The Hook
Meta is building a data-center campus in Richland Parish, Louisiana — the same campus that is the subject of the multi-billion-dollar financing structure described in the Bad Trade. To power it, Louisiana is building gas. A lot of gas.
The Question
When a state utility commission approves multi-billion-dollar generation for a single private customer, and that customer has no long-term obligation to stay, who is the guarantor?
The Paper Trail
August 2025: the Louisiana Public Service Commission voted to approve three new combined-cycle gas plants totaling 2,262 megawatts, plus a new 500-kilovolt transmission line. That vote happened before the commission's own administrative law judge had issued a recommendation — the arguments from ratepayer advocates were still being heard when commissioners voted yes.
April 2026: LPSC fast-tracked a plan to add seven more gas plants to serve the expected data-center load. The fast-track process compresses the review timeline that normally allows for thorough ratepayer-impact analysis.

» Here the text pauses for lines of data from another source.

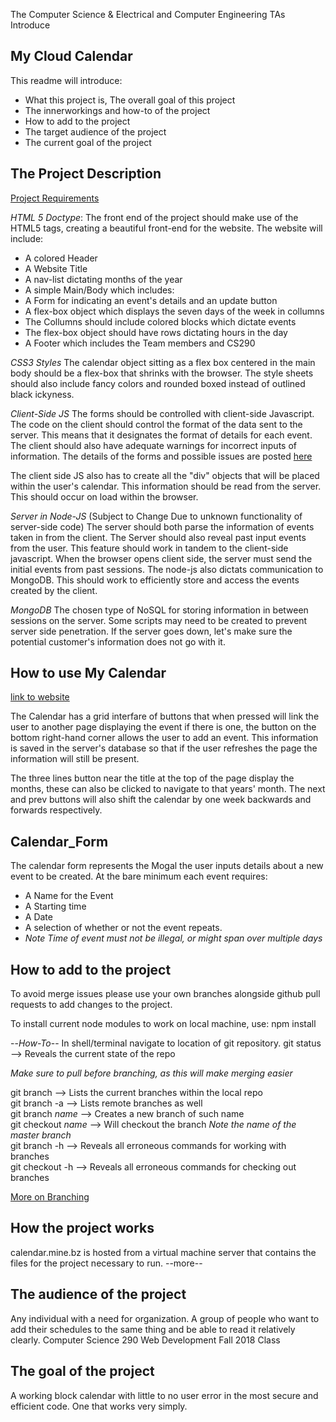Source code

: The Computer Science & Electrical and Computer Engineering TAs Introduce

## My Cloud Calendar

This readme will introduce:
*	What this project is, The overall goal of this project
*	The innerworkings and how-to of the project
*	How to add to the project
*	The target audience of the project
*	The current goal of the project

## The Project Description

[Project Requirements](https://docs.google.com/document/d/1dMv_TcO9pJf3KbpkMrkhCeSZ0pWolj0t0k_uR6e-ufs/edit#)

*HTML 5 Doctype*:
The front end of the project should make use of the HTML5 tags, creating a beautiful front-end for the website.
The website will include:
*   A colored Header
*   A Website Title
*   A nav-list dictating months of the year
*   A simple Main/Body which includes:
   *   A Form for indicating an event's details and an update button
   *   A flex-box object which displays the seven days of the week in collumns
   *   The Collumns should include colored blocks which dictate events
   *   The flex-box object should have rows dictating hours in the day
*   A Footer which includes the Team members and CS290

*CSS3 Styles*
The calendar object sitting as a flex box centered in the main body should be a flex-box that shrinks with
the browser. The style sheets should also include fancy colors and rounded boxed instead of outlined black
ickyness.

*Client-Side JS*
The forms should be controlled with client-side Javascript. The code on the client should control the format
of the data sent to the server. This means that it designates the format of details for each event. The client
should also have adequate warnings for incorrect inputs of information. The details of the forms and possible
issues are posted [here](#Calendar_Form)

The client side JS also has to create all the "div" objects that will be placed within the user's calendar. This
information should be read from the server. This should occur on load within the browser.

*Server in Node-JS* (Subject to Change Due to unknown functionality of server-side code)
The server should both parse the information of events taken in from the client. The Server should also reveal
past input events from the user. This feature should work in tandem to the client-side javascript. When the browser
opens client side, the server must send the initial events from past sessions. The node-js also dictats communication
to MongoDB. This should work to efficiently store and access the events created by the client.

*MongoDB*
The chosen type of NoSQL for storing information in between sessions on the server. Some scripts may need to be
created to prevent server side penetration. If the server goes down, let's make sure the potential customer's
information does not go with it.

## How to use My Calendar

[link to website](http://calendar.mine.bz/)

The Calendar has a grid interfare of buttons that when pressed will link the user to another page displaying the event if there is one, the button on the bottom right-hand corner allows the user to add an event. This information is saved in the server's database so that if the user refreshes the page the information will still be present. 

The three lines button near the title at the top of the page display the months, these can also be clicked to navigate to that years' month. The next and prev buttons will also shift the calendar by one week backwards and forwards respectively.

## Calendar_Form
The calendar form represents the Mogal the user inputs details about a new event to be created.
At the bare minimum each event requires:
*   A Name for the Event
*   A Starting time
*   A Date
*   A selection of whether or not the event repeats.
*   *Note Time of event must not be illegal, or might span over multiple days*



## How to add to the project
To avoid merge issues please use your own branches alongside
github pull requests to add changes to the project.

To install current node modules to work on local machine, use:
npm install

--*How-To*--
In shell/terminal navigate to location of git repository.
git status        --> Reveals the current state of the repo

*Make sure to pull before branching, as this will make merging easier*  
  
git branch          --> Lists the current branches within the local repo  
git branch -a       --> Lists remote branches as well  
git branch *name*   --> Creates a new branch of such name  
git checkout *name* --> Will checkout the branch *Note the name of the master branch*  
git branch -h       --> Reveals all erroneous commands for working with branches  
git checkout -h     --> Reveals all erroneous commands for checking out branches  

[More on Branching](https://git-scm.com/book/en/v2/Git-Branching-Basic-Branching-and-Merging)

## How the project works
calendar.mine.bz is hosted from a virtual machine server that contains the files for the project necessary to run.
--more--

## The audience of the project

Any individual with a need for organization. A group of people who want to add their schedules to the same thing and be able to read it relatively clearly.
Computer Science 290 Web Development Fall 2018 Class

## The goal of the project

A working block calendar with little to no user error in the most secure and efficient code. One that works very simply.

The contracts approved did not include binding provisions requiring Meta, rather than Louisiana ratepayers, to bear the stranded-asset cost if the data center closes early or reduces its load significantly before the gas plants are paid off. The standard regulatory mechanism for protecting ratepayers from single-customer infrastructure risk — a take-or-pay clause, a minimum-load guarantee, or an exit penalty tied to undepreciated asset value — was not secured in the approved terms.
The Synthesis
Louisiana's regulators had a choice: approve the infrastructure with ratepayer protections attached, or approve it on the timeline Meta needed without them. They chose the latter, twice, with the second decision made faster than the first. The data center may run for 30 years and the gas plants may be fully justified. But if it doesn't, the people who pay Louisiana utility bills are the ones holding the depreciating infrastructure.